To address a few of your points:
"An additional bonus would be a plan to address those that have been here over x years. They have largely assimilated. (X for me is 5, but I'm flexible on the bonuses, because I haven't found anyone with a plan to accomplish the first two points.)"
I'm not sure that I agree with 5 years as being a reasonable benchmark for assimilation. I would offer X in terms of generations as being a far more reasonable measures. Besides that, how can one even begin the process of assimilation if one's first act of doing so is to break the laws of the adopted country? I can't imagine that the lives of most illegals beyond that offer much chance for any real assimilation -- being in this country illegally, and very likely being at the mercy of whatever employer paid to get you here or took advantage of you once you were here -- does not really provide an opportunity to become truly engaged in the new culture; rather, it would seem to create pockets of communities who cannot effectively assimilate because they would be afraid to be caught, or because they're being paid a pittance and must live in tenements with other illegal workers, which does nothing more than reinforce the native culture.
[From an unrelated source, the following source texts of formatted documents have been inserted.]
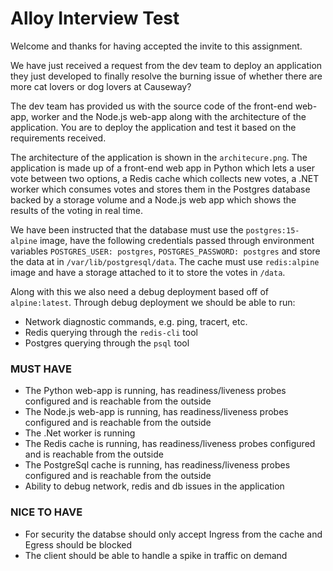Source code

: # Alloy Interview Test

Welcome and thanks for having accepted the invite to this assignment.

We have just received a request from the dev team to deploy an application they just developed to finally resolve the burning issue of whether there are more cat lovers or dog lovers at Causeway?

The dev team has provided us with the source code of the front-end web-app, worker and the Node.js web-app along with the architecture of the application. You are to deploy the application and test it based on the requirements received.

The architecture of the application is shown in the `architecure.png`. The application is made up of a front-end web app in Python which lets a user vote between two options, a Redis cache which collects new votes, a .NET worker which consumes votes and stores them in the Postgres database backed by a storage volume and a Node.js web app which shows the results of the voting in real time.

We have been instructed that the database must use the `postgres:15-alpine` image, have the following credentials passed through environment variables `POSTGRES_USER: postgres`, `POSTGRES_PASSWORD: postgres` and store the data at in `/var/lib/postgresql/data`. The cache must use `redis:alpine` image and have a storage attached to it to store the votes in `/data`.

Along with this we also need a debug deployment based off of `alpine:latest`. Through debug deployment we should be able to run:

* Network diagnostic commands, e.g. ping, tracert, etc.
* Redis querying through the `redis-cli` tool
* Postgres querying through the `psql` tool

### MUST HAVE ###
* The Python web-app is running, has readiness/liveness probes configured and is reachable from the outside
* The Node.js web-app is running, has readiness/liveness probes configured and is reachable from the outside
* The .Net worker is running
* The Redis cache is running, has readiness/liveness probes configured and is reachable from the outside
* The PostgreSql cache is running, has readiness/liveness probes configured and is reachable from the outside
* Ability to debug network, redis and db issues in the application

### NICE TO HAVE ###
* For security the databse should only accept Ingress from the cache and Egress should be blocked
* The client should be able to handle a spike in traffic on demand
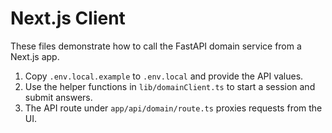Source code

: # Next.js Client

These files demonstrate how to call the FastAPI domain service from a Next.js app.

1. Copy `.env.local.example` to `.env.local` and provide the API values.
2. Use the helper functions in `lib/domainClient.ts` to start a session and submit answers.
3. The API route under `app/api/domain/route.ts` proxies requests from the UI.
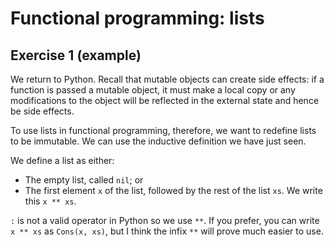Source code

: # Functional programming: lists

## Exercise 1 (example)

We return to Python. Recall that mutable objects can create side effects: if a function is passed a mutable object, it
must make a local copy or any modifications to the object will be reflected in the external state and hence be side
effects.

To use lists in functional programming, therefore, we want to redefine lists to be immutable. We can use the inductive
definition we have just seen.

We define a list as either:
- The empty list, called `nil`; or
- The first element `x` of the list, followed by the rest of the list `xs`. We write this `x ** xs`.

`:` is not a valid operator in Python so we use `**`. If you prefer, you can write `x ** xs` as `Cons(x, xs)`, but I
think the infix `**` will prove much easier to use.
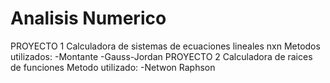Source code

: # Analisis Numerico
PROYECTO 1
Calculadora de sistemas de ecuaciones lineales nxn
Metodos utilizados:
 -Montante
 -Gauss-Jordan
PROYECTO 2
Calculadora de raices de funciones
Metodo utilizado:
  -Netwon Raphson



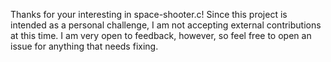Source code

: Thanks for your interesting in space-shooter.c! Since this project is intended as a personal challenge, I am not accepting external contributions at this time. I am very open to feedback, however, so feel free to open an issue for anything that needs fixing.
I don't believe it is until at least a second generation that you can really describe anything resembling true assimilation, even under the best circumstances.
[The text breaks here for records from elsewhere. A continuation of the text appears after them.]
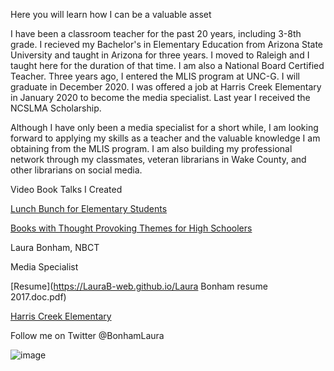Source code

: Here you will learn how I can be a valuable asset

I have been a classroom teacher for the past 20 years, including 3-8th grade. I recieved my Bachelor's in Elementary Education from Arizona State University and taught in Arizona for three years. I moved to Raleigh and I taught here for the duration of that time. I am also a National Board Certified Teacher. Three years ago, I entered the MLIS program at UNC-G. I will graduate in December 2020. I was offered a job at Harris Creek Elementary in January 2020 to become the media specialist. Last year I received the NCSLMA Scholarship.

Although I have only been a media specialist for a short while, I am looking forward to applying my skills as a teacher and the valuable knowledge I am obtaining from the MLIS program. I am also building my professional network through my classmates, veteran librarians in Wake County, and other librarians on social media.

Video Book Talks I Created

[Lunch Bunch for Elementary Students](https://www.youtube.com/watch?v=94ScK8gn_-w&t=7s)

[Books with Thought Provoking Themes for High Schoolers](https://www.youtube.com/watch?v=XfgETxBUhaM&t=1s)
  

Laura Bonham, NBCT

Media Specialist

[Resume](https://LauraB-web.github.io/Laura Bonham resume 2017.doc.pdf)

[Harris Creek Elementary](https://www.wcpss.net/harriscreekes)

Follow me on Twitter @BonhamLaura





![image](https://user-images.githubusercontent.com/61069679/74592383-c68a8900-4fee-11ea-9236-74797e35c2af.png)

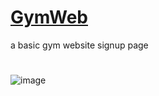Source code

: # [GymWeb](https://vidushisingh56.github.io/GymWeb/) 
a basic gym website signup page 
#
#
![image](https://github.com/VidushiSingh56/GymWeb/assets/121214099/e8a74f11-1ac0-4101-8285-071199f2ccbe)
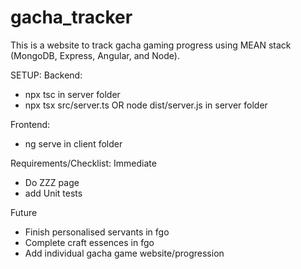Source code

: # gacha_tracker
This is a website to track gacha gaming progress using MEAN stack (MongoDB, Express, Angular, and Node).

SETUP:
Backend:
- npx tsc in server folder
- npx tsx src/server.ts OR node dist/server.js in server folder 

Frontend:
- ng serve in client folder

Requirements/Checklist:
Immediate
- Do ZZZ page
- add Unit tests

Future
- Finish personalised servants in fgo
- Complete craft essences in fgo
- Add individual gacha game website/progression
"As a bonus, I would like the plan to address adults who were brought here as minor children."
This, I admit, is a problem for me as well. On the one hand, you would seem to be right about it not being just to deport someone who did not break our laws of their own volition. On the other hand, continuing to grant amnesty to the children of illegals still leaves open a huge gap in the borders. It would not seem just, either, to break up families - we aren't going to send the parents home and keep the kids, are we? - so offering an exception would seem to do little for current illegals or future families who manage to make it across the border -- so long as you have a child, you get a Get Out Of Jail Free card. If anything, offering this kind of exception may have the effect of encouraging fathers who may now be crossing the border to work and send money to their families back home, to actually bring their families with them. It may seem heartless, but I really couldn't see a way to avoid the "injustice" of sending the children home, too. Though, given my comments above as to assimilation, I wouldn't imagine that the children will have become sufficiently American that returning home would be like going to a completely foreign land.
All that said, I realize this doesn't really answer your question of offering a plan; I merely wanted to note that I disagree with the caveats that you suggest would be necessary for a successful deportation plan.